-- Activity --
Below is a block of entries; repeat exactly the lines starting at the line that contains "### clone the" and ending at the line that contains "- Git (as version control)", both included.

☆ ☆ ☆ ☆ ☆

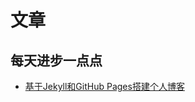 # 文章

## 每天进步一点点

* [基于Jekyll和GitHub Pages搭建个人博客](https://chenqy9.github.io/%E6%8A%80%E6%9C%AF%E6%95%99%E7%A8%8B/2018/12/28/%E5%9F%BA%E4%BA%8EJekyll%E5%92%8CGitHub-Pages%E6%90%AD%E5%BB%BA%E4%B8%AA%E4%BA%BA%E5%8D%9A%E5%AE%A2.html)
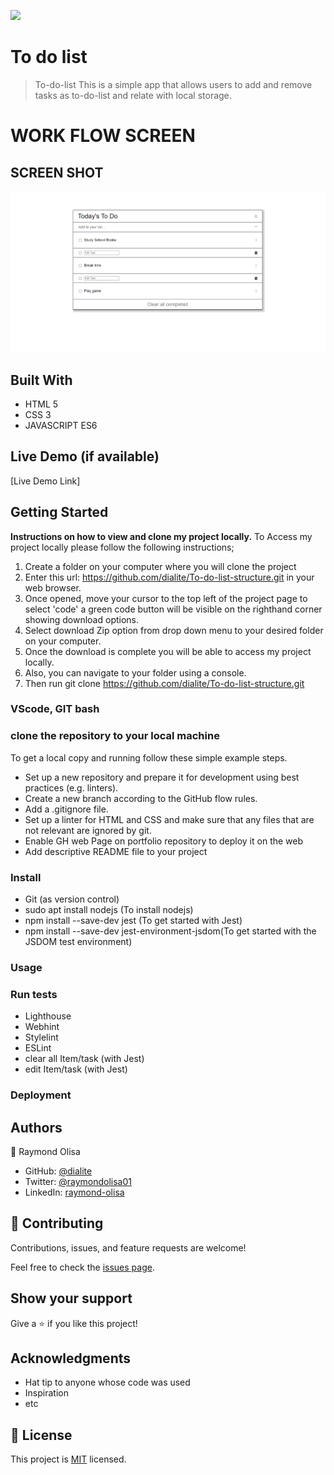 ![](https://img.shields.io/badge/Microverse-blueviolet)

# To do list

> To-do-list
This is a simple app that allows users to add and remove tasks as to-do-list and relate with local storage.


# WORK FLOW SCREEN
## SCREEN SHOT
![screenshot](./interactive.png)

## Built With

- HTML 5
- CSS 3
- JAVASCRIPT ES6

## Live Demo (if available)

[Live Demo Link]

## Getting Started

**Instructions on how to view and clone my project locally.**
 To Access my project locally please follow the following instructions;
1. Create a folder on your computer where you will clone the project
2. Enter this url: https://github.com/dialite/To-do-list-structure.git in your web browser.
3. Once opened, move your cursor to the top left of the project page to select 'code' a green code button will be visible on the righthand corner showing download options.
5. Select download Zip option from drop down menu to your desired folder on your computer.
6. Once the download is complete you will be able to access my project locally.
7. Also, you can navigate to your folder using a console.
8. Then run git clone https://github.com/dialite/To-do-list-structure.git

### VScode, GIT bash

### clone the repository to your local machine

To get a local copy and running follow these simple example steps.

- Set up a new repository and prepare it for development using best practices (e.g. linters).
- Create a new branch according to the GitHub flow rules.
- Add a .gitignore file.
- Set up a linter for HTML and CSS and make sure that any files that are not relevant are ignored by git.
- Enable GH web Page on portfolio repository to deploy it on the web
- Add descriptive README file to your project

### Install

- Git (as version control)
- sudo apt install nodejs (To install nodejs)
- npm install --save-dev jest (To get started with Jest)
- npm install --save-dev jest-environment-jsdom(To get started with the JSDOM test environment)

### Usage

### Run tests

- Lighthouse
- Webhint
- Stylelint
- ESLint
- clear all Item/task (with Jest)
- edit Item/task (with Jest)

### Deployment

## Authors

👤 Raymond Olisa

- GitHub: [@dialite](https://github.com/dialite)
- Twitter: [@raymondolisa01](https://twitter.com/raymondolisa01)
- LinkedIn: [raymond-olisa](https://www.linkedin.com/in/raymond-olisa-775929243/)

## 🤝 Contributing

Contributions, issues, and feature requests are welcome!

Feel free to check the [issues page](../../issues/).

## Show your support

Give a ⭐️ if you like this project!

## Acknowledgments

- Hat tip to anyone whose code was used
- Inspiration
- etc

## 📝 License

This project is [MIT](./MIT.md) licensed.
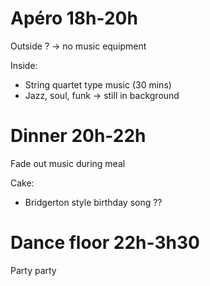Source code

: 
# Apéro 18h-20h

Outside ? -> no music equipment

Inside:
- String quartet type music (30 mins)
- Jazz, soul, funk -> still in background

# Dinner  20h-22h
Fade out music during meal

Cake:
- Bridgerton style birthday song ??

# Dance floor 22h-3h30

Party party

☆ ☆ ☆ ☆ ☆

-- Task response --
### clone the repository to your local machine

To get a local copy and running follow these simple example steps.

- Set up a new repository and prepare it for development using best practices (e.g. linters).
- Create a new branch according to the GitHub flow rules.
- Add a .gitignore file.
- Set up a linter for HTML and CSS and make sure that any files that are not relevant are ignored by git.
- Enable GH web Page on portfolio repository to deploy it on the web
- Add descriptive README file to your project

### Install

- Git (as version control)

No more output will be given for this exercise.